Pharmacoepidemiol Drug Saf. 2014 May;23(5):480-8. doi: 10.1002/pds.3585. Epub 2014 Feb 20.

Abstract

Purpose: We sought to determine the incidence and risks for severe thrombocytopenia (platelets < 50,000/μL) in United States Veteran patients treated with pegylated interferon (PEG-IFN) plus ribavirin for hepatitis C virus-positive (HCV) chronic liver disease (CLD).

Methods: Using a retrospective, observational cohort study design to analyze databases from the New England Veterans Healthcare System, we identified 979 patients diagnosed with HCV-positive CLD treated solely with PEG-IFN plus ribavirin. The cohort was stratified by pre-treatment platelet counts of 50,000-100,000/μL (N = 90), >100,000-150,000/μL (N = 162), and >150,000μL (N = 727). The cumulative incidence of severe thrombocytopenia and major bleeding events were determined for each baseline platelet group for 48 weeks following treatment initiation. Multivariable Cox regression was used to identify risk factors for incident severe thrombocytopenia.

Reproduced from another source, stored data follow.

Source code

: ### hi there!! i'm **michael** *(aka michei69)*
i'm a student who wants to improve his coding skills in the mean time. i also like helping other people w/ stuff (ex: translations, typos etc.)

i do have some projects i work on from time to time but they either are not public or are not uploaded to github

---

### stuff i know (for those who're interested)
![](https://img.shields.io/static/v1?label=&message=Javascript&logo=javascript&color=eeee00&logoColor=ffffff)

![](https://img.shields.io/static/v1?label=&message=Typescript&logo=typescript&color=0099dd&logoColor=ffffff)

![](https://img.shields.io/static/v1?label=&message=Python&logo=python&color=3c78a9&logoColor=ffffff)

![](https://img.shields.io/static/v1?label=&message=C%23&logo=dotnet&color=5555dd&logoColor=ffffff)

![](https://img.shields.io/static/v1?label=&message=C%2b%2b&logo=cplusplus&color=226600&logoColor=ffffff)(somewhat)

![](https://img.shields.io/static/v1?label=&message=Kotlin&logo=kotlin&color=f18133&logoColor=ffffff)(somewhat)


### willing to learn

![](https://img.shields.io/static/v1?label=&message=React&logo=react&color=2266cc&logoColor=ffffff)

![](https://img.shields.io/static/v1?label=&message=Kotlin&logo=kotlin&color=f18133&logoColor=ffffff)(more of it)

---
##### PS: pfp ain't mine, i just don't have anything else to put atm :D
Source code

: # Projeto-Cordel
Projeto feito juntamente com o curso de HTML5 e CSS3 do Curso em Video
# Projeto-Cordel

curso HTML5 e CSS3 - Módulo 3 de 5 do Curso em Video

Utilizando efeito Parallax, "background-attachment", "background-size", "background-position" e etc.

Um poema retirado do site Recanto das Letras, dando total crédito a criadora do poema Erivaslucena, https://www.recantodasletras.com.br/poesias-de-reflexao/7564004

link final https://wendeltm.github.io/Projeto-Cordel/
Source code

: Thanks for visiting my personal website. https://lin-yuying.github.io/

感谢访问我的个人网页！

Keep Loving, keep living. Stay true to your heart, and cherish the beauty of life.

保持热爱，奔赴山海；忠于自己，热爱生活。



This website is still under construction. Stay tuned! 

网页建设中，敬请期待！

Results: Overall, severe thrombocytopenia occurred in 6.1% (N = 60), but in 41.1% of patients with pre-treatment platelet counts 50, 000-100,000/μL compared with 11.7% (p < 0.001) and 0.55% (p < 0.001) in the two higher pre-treatment platelet groups. Most episodes occurred within the first 12 weeks of treatment. Median nadir count for these 60 patients was 35,000/μL (inter-quartile range 28,000, 44,000). Baseline platelet counts of 50,000-100,000/μL [adjusted hazard ratio (HR) = 3.81; 95%CI = 2.07-7.00] and hemoglobin <10 g/dL (adjusted HR = 3.39; 95%CI = 1.45-7.960) associated with severe thrombocytopenia. Major bleeding events during the 48-week observation period were rare (N = 5, 0.51%).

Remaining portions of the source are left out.